Simon Tuxen, group general counsel at Westfield Holdings, says pressure to keep costs under control is not the main driver for keeping more work in-house. "Everybody likes to be cost efficient, and whether we're doing it in-house or through external lawyers, that cost efficiency is something that we look for," he says. "For us, basically it's a desire to execute the transaction really efficiently and for the benefit of the organisation."
To this end, the company only briefs out work where there is a real need, or when particular expertise is required. "As a team, we really try to hire experienced lawyers and we try to punch above our weight in transactions," says Tuxen. "We would outsource a lot of the day-to-day work - say, the tenancy, the retail leasing - that sort of thing is done basically through external firms, with the exception of major matters, which we would try to handle in-house."
David Simpson is general counsel of Leighton Contractors, part of the country's largest project development and contracting groups, Leighton. Simpson says while there is continual pressure to reduce costs, it is ultimately his responsibility to manage them effectively. "If I fault in my job and don't provide good instructions, then the costs will go up," he says. "So if something blows out, I don't generally blame the external lawyers."

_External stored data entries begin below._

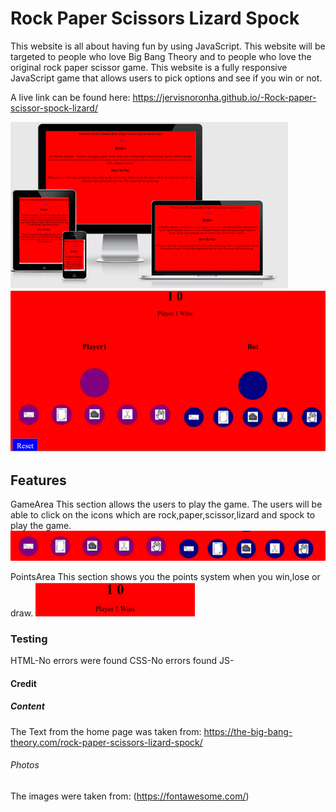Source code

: # Rock Paper Scissors Lizard Spock

This website is all about having fun by using JavaScript.  This website will be targeted to people who love Big Bang Theory and to people who love the original rock paper scissor game. This website is a fully responsive JavaScript game that allows users to pick options and see if you win or not. 
 
A live link can be found here:  https://jervisnoronha.github.io/-Rock-paper-scissor-spock-lizard/

![Responsice Mockup](assets/images/Front.png)
![Responsice Mockup](assets/images/gallery_1.jpg.png)

## Features

GameArea
This section allows the users to play the game. The users will be able to click on the icons which are rock,paper,scissor,lizard and spock to play the game. 
![Game](assets/images//Area.png)

PointsArea
This section shows you the points system when you win,lose or draw.
![Points](assets/images/Points.png)

### Testing
HTML-No errors were found
CSS-No errors found
JS-

#### Credit
##### Content 
The Text from the home page was taken from: https://the-big-bang-theory.com/rock-paper-scissors-lizard-spock/
###### Photos
The images were taken from: (https://fontawesome.com/)



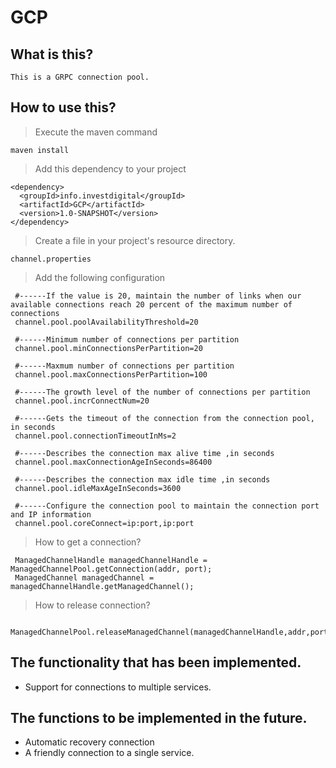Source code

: # GCP

## What is this?
    
	This is a GRPC connection pool.

## How to use this?

>  Execute the maven command
       
	maven install
	   
>  Add this dependency to your project

	<dependency>
      <groupId>info.investdigital</groupId>
      <artifactId>GCP</artifactId>
	  <version>1.0-SNAPSHOT</version>
    </dependency>

>  Create a file in your project's resource directory.

    channel.properties
	
>  Add the following configuration

     #------If the value is 20, maintain the number of links when our available connections reach 20 percent of the maximum number of connections
     channel.pool.poolAvailabilityThreshold=20

     #------Minimum number of connections per partition
     channel.pool.minConnectionsPerPartition=20

     #------Maxmum number of connections per partition
     channel.pool.maxConnectionsPerPartition=100

     #------The growth level of the number of connections per partition
     channel.pool.incrConnectNum=20

     #------Gets the timeout of the connection from the connection pool, in seconds
     channel.pool.connectionTimeoutInMs=2

     #------Describes the connection max alive time ,in seconds
     channel.pool.maxConnectionAgeInSeconds=86400

     #------Describes the connection max idle time ,in seconds
     channel.pool.idleMaxAgeInSeconds=3600

     #------Configure the connection pool to maintain the connection port and IP information
     channel.pool.coreConnect=ip:port,ip:port
	 
> How to get a connection?

     ManagedChannelHandle managedChannelHandle =  ManagedChannelPool.getConnection(addr, port);
     ManagedChannel managedChannel = managedChannelHandle.getManagedChannel();

>How to release connection?
     
	 ManagedChannelPool.releaseManagedChannel(managedChannelHandle,addr,port);

## The functionality that has been implemented.
*  Support for connections to multiple services.

## The functions to be implemented in the future.

* Automatic recovery connection
* A friendly connection to a single service.
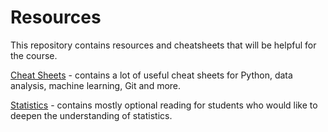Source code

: # Resources

This repository contains resources and cheatsheets that will be helpful for the course. 

[Cheat Sheets](https://git.generalassemb.ly/AdiBro/Resources/tree/master/Cheat-Sheets) - contains a lot of useful cheat sheets for Python, data analysis, machine learning, Git and more.

[Statistics](https://git.generalassemb.ly/AdiBro/Resources/blob/master/Statistics.md) - contains mostly optional reading for students who would like to deepen the understanding of statistics.
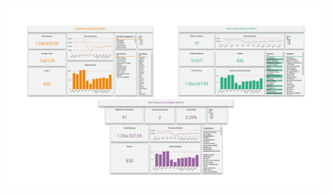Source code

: ![image alt](https://github.com/montMateus/Northwind_Reports/blob/main/amostra_projeto.png?raw=true)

Simpson - who at 31 must rank as one of the youngest general counsel in the country - is in no doubt as to the squeeze on firms in the present economic environment. "By virtue of the amount of cold calls I get per week, and the amount of people that want to have lunch with me," he says, "I'd say that firms&and partners in firms are under enormous pressure."
Orica Limited's group general counsel, Janice van Reyk, says the economic climate is just one factor influencing how legal affairs are managed. "Our sole driver is what best suits and meets our business objectives and the nature, scope and scale of our businesses," she told ALB in May. "Our external legal spend and need for internal resources is more likely to be a function of our business activity and whether there is a change in the scale or scope of our business."
Economic conditions - both on a domestic and global level - have forced Telecom NZ to reduce its panel, according to its group general counsel, Mark Verbiest. "This is particularly the case for New Zealand, where the panel has been cut by more than half," he says. "We now largely use two core firms and three specialists; previously we had 10-12 on the panel. The company is now retaining more work in-house. We have already expanded our team by 20% and by the time we've completed this recruitment process, the team will be up 25% on the previous 12 months." This is partly due, says Verbiest, to Telecom NZ seeking a better balance between "quality and cost efficiencies", as well as the move to a more regulated telecommunications environment in the country.
Greater responsibility
An increasingly regulatory environment is undoubtedly contributing to pressures on in-house legal teams. Peter Guttormsen, general counsel at Suncorp-Metway, is one long-time lawyer who observes that a greater level of responsibility now attaches to the position. "I think also the role has changed in terms of the proliferation of legislation that governments seem to want to engage in," he says. Guttormsen briefs out "anything that has a major impact for the group". "Things like new legislation, for example - we'll do the spade work but get a confirming opinion from the outside lawyers." Financial services reform is one area he is expecting more work in.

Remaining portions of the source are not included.